Se situó junto a la ventana y desvió la cabeza para mirar por encima del palacio hasta el tramo del Tajo que los árboles dejaban a la vista. No daba la impresión de que fuera a tener que pensárselo demasiado.

—El viernes a la hora de comer —le dijo a los cristales.

—¿Dónde?

—En la Pensão Nuno; está cerca de la Praça da Alegría, por ahí.

—¿A qué hora?

—Entre la una y las dos.

—¿Hubo drogas?

Bruno se apartó de la ventana y se sentó en la cama. Se inclinó hacia delante con los codos en las rodillas y habló con la vista puesta en el suelo.

—Nos comimos una pastilla de éxtasis cada uno y nos fumamos un porro.

—¿Quién os lo pasó?

No respondió.

—No buscamos a nadie por posesión o venta de drogas —dije—. Sólo quiero tener las cosas claras. Quiero ver cada minuto de ese día tan claro como si lo hubiera vivido yo. ¿Fue Teresa Carvalho?

—Valentim —respondió.

—¿Valentim también estaba? —preguntó Carlos.

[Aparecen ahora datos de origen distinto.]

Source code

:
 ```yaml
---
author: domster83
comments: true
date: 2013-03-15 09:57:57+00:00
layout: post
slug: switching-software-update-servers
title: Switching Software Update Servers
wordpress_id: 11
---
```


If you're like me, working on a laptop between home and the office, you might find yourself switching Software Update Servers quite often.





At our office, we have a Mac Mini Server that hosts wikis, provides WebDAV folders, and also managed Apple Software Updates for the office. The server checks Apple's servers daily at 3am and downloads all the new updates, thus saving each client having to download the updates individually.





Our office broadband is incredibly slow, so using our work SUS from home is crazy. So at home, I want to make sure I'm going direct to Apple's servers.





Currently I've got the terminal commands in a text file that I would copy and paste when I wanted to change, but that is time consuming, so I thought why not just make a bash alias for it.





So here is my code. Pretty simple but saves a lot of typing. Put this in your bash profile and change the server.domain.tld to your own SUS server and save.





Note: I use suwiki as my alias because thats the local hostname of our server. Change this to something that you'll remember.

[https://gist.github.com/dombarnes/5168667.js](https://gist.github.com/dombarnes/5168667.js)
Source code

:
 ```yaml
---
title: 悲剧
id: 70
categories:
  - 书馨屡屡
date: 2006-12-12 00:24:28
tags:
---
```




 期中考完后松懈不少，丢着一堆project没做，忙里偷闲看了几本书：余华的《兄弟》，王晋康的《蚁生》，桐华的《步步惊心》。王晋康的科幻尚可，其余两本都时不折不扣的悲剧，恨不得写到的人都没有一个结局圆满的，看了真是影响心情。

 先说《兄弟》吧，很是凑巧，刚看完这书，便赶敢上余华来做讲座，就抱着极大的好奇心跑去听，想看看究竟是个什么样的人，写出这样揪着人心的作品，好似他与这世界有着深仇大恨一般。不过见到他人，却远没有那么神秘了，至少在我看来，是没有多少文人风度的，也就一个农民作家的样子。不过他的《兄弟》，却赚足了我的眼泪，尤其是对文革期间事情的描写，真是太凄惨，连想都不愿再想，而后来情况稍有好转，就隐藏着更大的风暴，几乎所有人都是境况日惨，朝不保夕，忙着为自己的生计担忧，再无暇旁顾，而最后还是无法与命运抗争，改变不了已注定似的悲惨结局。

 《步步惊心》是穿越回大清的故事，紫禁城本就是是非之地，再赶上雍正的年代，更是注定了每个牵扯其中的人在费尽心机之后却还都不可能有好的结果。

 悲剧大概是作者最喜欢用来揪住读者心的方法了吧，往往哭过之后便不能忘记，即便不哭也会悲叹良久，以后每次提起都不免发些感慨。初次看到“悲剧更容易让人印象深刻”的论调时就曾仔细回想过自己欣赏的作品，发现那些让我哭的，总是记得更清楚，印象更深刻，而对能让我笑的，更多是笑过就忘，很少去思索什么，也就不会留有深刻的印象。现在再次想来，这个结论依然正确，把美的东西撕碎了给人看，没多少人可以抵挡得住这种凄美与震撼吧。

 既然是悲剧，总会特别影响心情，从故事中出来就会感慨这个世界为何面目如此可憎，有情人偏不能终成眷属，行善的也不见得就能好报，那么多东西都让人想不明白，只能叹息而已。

El chico asintió hacia el suelo.

—¿Estabais los dos allí… copulando con la chica?

Bruno se agarró la frente en un intento de exprimir sus recuerdos.

—¿Cómo llegó a pasar aquello?

—Valentim dijo que a ella le iba.

—¿Era eso cierto?

Abrió las manos y se encogió de hombros.

—¿Y quién la sodomizó? —pregunté.

Tosió, mitad sollozo, mitad arcada. Se envolvió la cabeza con las manos y se acurrucó en la pose que recomiendan los aviones como si estuviese a la espera de una colisión terrorífica.